Obviously, I was both perplexed and concerned. Yet both feelings gave way to calm and then anticipation that someone else was coming near. As I stopped again and faced the side of the mountain before me; the direction from which I sensed the arriving presence, I was immediately startled by someone standing on my right. I looked to see a younger Indian woman, a Cherokee, standing next to me. I knew I was experiencing a vision, or apparition of sorts, as she was more translucent than solid in her physical form. She began talking to me and I stood dumbfounded and stunned. I cannot remember all that she said, other than to say she spoke of a tragedy; an injustice to her people. She said, “They are here now.” I looked back up to the mountainside and saw person after person scattered throughout the steep incline, in between the trees. Young men, some with painted faces, women and elderly all looking at me. Some looked through eyes of anger, others through eyes of sadness. You could not escape the fact that there was much hurt and pain. But, I still understood nothing of what I was experiencing here. The woman told me to write about what happened here; that they wanted others to know.

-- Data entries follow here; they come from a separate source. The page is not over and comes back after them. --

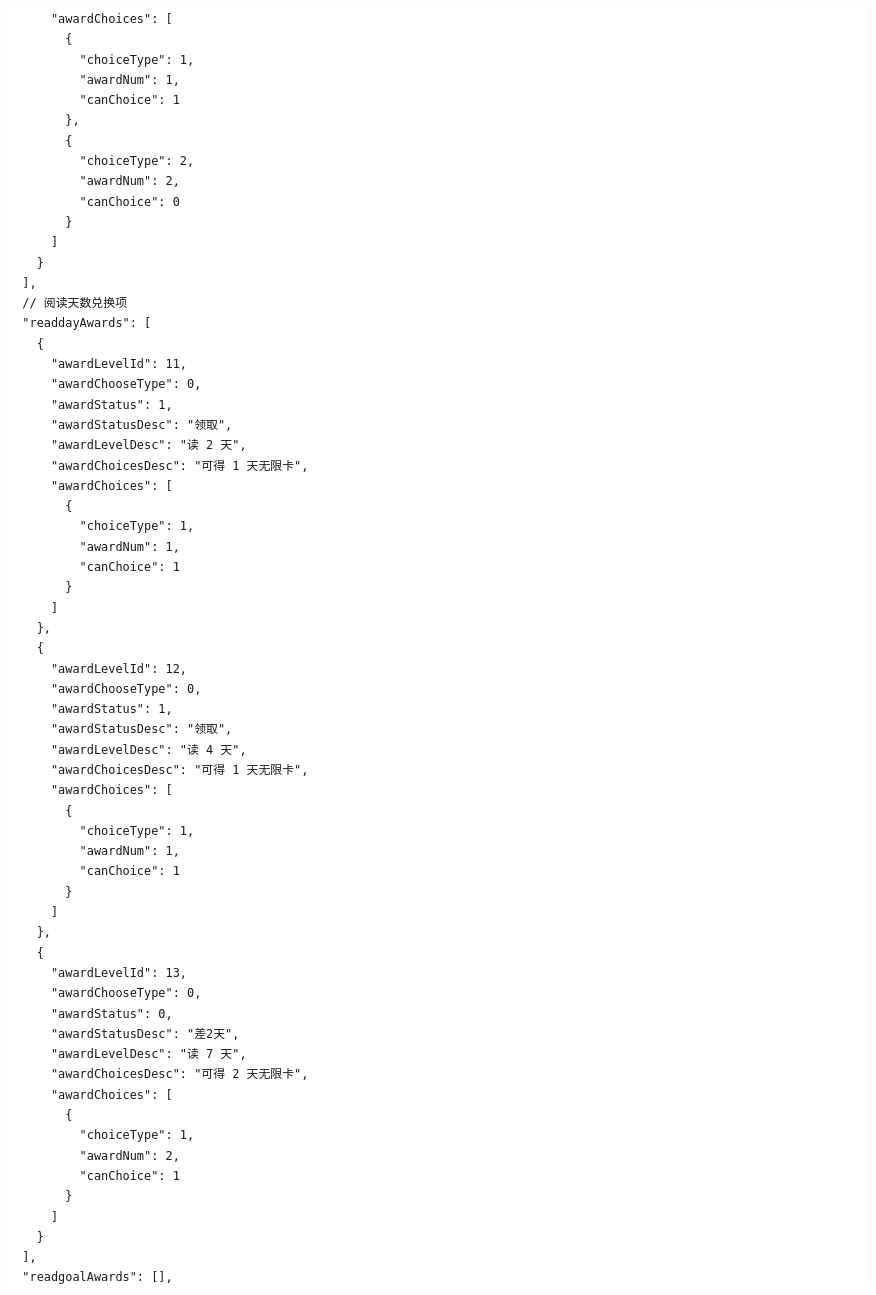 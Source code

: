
 ```json5
      "awardChoices": [
        {
          "choiceType": 1,
          "awardNum": 1,
          "canChoice": 1
        },
        {
          "choiceType": 2,
          "awardNum": 2,
          "canChoice": 0
        }
      ]
    }
  ],
  // 阅读天数兑换项
  "readdayAwards": [
    {
      "awardLevelId": 11,
      "awardChooseType": 0,
      "awardStatus": 1,
      "awardStatusDesc": "领取",
      "awardLevelDesc": "读 2 天",
      "awardChoicesDesc": "可得 1 天无限卡",
      "awardChoices": [
        {
          "choiceType": 1,
          "awardNum": 1,
          "canChoice": 1
        }
      ]
    },
    {
      "awardLevelId": 12,
      "awardChooseType": 0,
      "awardStatus": 1,
      "awardStatusDesc": "领取",
      "awardLevelDesc": "读 4 天",
      "awardChoicesDesc": "可得 1 天无限卡",
      "awardChoices": [
        {
          "choiceType": 1,
          "awardNum": 1,
          "canChoice": 1
        }
      ]
    },
    {
      "awardLevelId": 13,
      "awardChooseType": 0,
      "awardStatus": 0,
      "awardStatusDesc": "差2天",
      "awardLevelDesc": "读 7 天",
      "awardChoicesDesc": "可得 2 天无限卡",
      "awardChoices": [
        {
          "choiceType": 1,
          "awardNum": 2,
          "canChoice": 1
        }
      ]
    }
  ],
  "readgoalAwards": [],
```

I looked back up to the mountainside and no one was there. I looked back toward the woman and she was gone. The experience, the moment, was over; the presence I sensed was gone. I stood trembling, looking around me in all directions only to realize I was once again on a path in the woods all alone. I went home changed, touched somehow, and sad. I didn’t know what to do. I didn’t know what she was describing to me. I thought, if I am to write about what happened there….what happened there? She gave no details that I could recall. I was left with thinking I was either crazy, spiritually inept, or she / they simply mistook me for some other guy. My choices were dwindling fast as I considered another possibility. I could not walk away from this experience without considering the possibility that this was true and that what was being asked of me was a part of my destiny that had to be fulfilled.